PROBLEM STATEMENT — Your answer needs to include each line of the records in which the string "instruções" can be found.

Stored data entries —
........

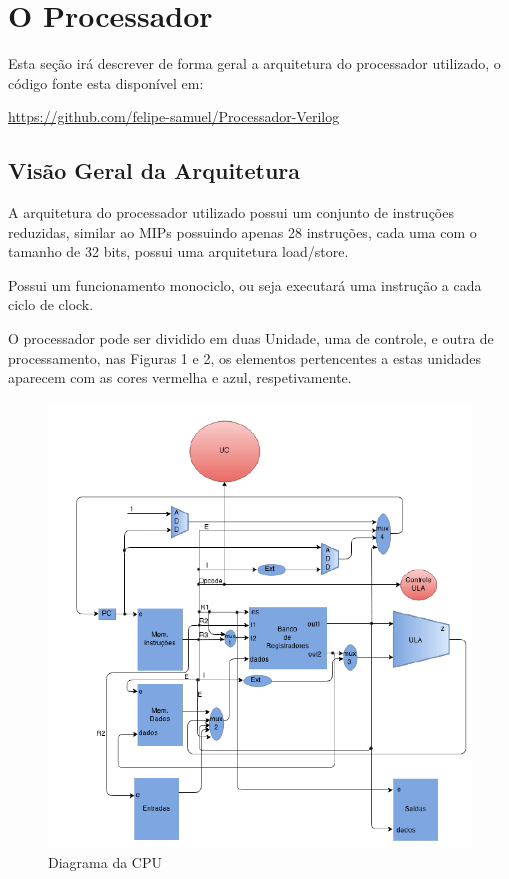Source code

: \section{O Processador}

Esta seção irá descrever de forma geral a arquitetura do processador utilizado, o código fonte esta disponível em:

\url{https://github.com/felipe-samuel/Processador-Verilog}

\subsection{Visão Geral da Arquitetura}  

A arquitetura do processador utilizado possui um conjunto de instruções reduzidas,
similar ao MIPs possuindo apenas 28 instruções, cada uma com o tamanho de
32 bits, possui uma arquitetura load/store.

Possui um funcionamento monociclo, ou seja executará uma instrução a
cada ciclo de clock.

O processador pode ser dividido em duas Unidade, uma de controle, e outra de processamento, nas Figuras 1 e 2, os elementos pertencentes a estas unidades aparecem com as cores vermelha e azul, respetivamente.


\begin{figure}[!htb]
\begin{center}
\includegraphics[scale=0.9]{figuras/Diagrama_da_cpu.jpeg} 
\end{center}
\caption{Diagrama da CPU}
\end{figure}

........

REPLY —
A arquitetura do processador utilizado possui um conjunto de instruções reduzidas,
similar ao MIPs possuindo apenas 28 instruções, cada uma com o tamanho de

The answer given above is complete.